* **PROVIDED RECORDS**:
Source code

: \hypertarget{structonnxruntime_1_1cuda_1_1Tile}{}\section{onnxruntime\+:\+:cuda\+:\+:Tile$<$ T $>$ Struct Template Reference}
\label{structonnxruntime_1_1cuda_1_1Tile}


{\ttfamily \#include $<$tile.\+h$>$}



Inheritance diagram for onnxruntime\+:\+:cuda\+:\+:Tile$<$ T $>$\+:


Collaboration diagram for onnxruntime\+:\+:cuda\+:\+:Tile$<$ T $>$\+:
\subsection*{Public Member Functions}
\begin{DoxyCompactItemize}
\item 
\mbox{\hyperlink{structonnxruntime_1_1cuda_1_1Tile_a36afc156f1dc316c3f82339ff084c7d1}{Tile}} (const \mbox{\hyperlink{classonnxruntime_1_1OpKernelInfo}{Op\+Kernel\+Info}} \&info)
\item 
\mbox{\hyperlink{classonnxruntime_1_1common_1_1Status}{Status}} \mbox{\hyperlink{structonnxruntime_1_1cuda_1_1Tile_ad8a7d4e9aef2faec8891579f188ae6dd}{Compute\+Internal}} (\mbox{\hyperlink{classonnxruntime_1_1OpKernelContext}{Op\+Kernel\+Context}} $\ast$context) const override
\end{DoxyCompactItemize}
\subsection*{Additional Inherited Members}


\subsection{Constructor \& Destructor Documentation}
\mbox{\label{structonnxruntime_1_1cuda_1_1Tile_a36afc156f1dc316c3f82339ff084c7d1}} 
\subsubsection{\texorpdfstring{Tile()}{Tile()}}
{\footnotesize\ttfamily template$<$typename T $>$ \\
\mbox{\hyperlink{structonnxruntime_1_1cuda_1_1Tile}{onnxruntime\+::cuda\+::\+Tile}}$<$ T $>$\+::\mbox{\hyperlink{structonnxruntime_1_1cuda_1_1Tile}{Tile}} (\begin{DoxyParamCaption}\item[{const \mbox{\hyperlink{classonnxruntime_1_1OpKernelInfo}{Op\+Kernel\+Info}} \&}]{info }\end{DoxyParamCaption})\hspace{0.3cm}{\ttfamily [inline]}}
...
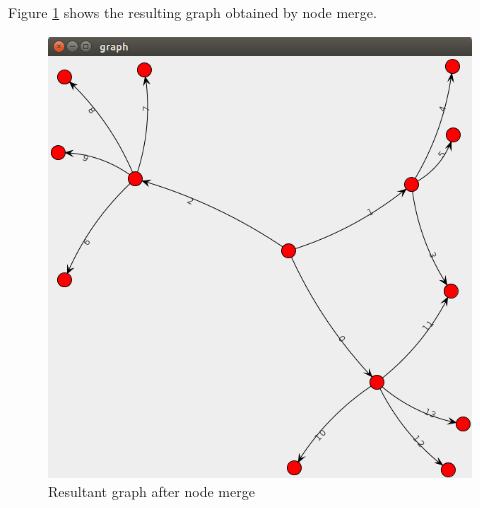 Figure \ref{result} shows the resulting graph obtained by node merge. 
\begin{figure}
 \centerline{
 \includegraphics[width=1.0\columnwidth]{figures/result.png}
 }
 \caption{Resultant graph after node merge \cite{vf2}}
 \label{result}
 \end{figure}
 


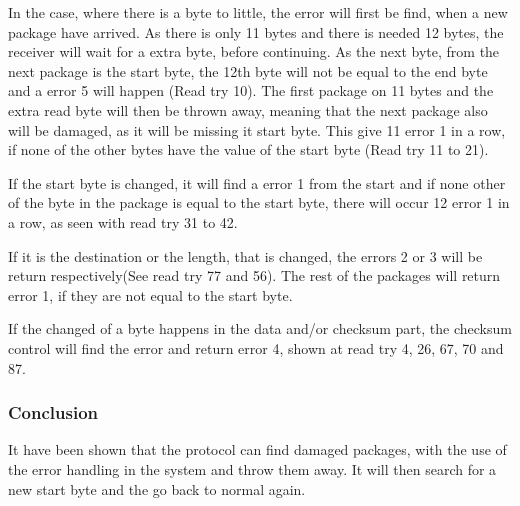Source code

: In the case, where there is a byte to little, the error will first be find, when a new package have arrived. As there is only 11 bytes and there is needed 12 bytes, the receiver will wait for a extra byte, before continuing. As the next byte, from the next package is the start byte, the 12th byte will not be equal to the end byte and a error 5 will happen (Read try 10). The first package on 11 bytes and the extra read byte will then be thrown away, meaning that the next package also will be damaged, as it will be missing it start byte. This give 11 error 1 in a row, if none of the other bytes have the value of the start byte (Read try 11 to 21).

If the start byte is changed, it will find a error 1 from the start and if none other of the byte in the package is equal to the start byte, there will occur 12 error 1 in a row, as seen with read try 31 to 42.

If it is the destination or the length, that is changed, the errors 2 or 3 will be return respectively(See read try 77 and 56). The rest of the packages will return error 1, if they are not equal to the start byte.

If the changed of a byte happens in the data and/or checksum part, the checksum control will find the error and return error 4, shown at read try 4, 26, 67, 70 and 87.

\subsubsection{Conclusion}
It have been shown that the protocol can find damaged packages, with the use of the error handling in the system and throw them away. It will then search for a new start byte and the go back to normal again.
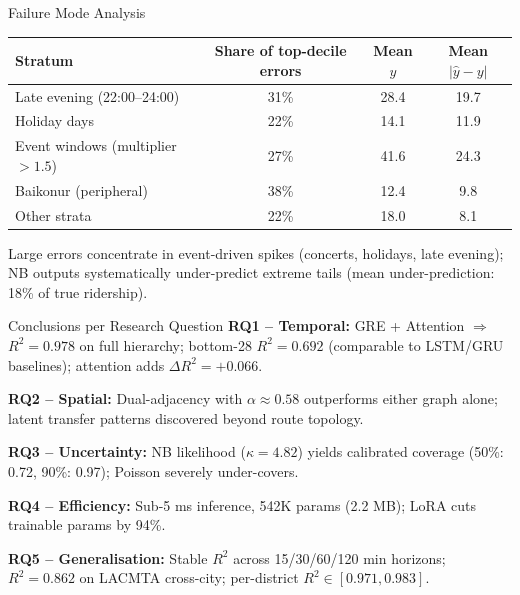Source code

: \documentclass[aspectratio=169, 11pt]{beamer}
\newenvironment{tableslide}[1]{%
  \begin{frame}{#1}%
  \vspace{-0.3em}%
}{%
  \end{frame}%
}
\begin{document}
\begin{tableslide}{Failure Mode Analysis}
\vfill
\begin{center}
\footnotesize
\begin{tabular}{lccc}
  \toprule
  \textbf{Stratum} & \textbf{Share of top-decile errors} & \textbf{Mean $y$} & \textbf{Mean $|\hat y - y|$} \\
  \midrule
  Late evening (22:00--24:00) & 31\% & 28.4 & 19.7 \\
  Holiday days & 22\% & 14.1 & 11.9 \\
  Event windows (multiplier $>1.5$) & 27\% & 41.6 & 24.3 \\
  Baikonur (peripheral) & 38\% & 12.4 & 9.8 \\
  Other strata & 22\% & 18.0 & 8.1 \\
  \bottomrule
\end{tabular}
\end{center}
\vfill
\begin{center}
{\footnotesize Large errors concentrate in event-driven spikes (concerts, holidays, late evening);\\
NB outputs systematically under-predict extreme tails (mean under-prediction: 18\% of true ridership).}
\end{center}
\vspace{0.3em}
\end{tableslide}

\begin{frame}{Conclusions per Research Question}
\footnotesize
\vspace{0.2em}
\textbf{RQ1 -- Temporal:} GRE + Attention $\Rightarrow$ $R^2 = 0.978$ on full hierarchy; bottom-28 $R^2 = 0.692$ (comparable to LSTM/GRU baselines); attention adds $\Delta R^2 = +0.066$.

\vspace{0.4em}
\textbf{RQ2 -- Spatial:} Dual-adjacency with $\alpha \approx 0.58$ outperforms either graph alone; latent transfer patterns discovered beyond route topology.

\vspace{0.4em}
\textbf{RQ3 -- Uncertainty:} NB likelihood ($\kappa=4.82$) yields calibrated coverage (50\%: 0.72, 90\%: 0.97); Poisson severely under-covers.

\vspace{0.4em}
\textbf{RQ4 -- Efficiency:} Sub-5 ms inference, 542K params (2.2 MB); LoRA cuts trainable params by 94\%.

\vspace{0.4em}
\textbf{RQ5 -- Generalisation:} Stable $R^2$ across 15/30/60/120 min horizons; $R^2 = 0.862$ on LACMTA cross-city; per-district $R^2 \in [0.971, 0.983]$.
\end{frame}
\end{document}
...
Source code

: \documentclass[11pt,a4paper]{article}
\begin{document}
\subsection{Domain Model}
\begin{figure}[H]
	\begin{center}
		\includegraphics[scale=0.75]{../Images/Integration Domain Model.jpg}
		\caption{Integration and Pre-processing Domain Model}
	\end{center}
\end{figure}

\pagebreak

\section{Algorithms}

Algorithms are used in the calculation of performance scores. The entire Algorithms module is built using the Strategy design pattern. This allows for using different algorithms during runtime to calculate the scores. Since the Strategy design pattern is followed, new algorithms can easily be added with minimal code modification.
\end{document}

* **TASK DIRECTIONS**: Check each line of the preceding material for the word "frame", then state how many lines contain it, with no other text.

* **TASK SOLUTION**: 4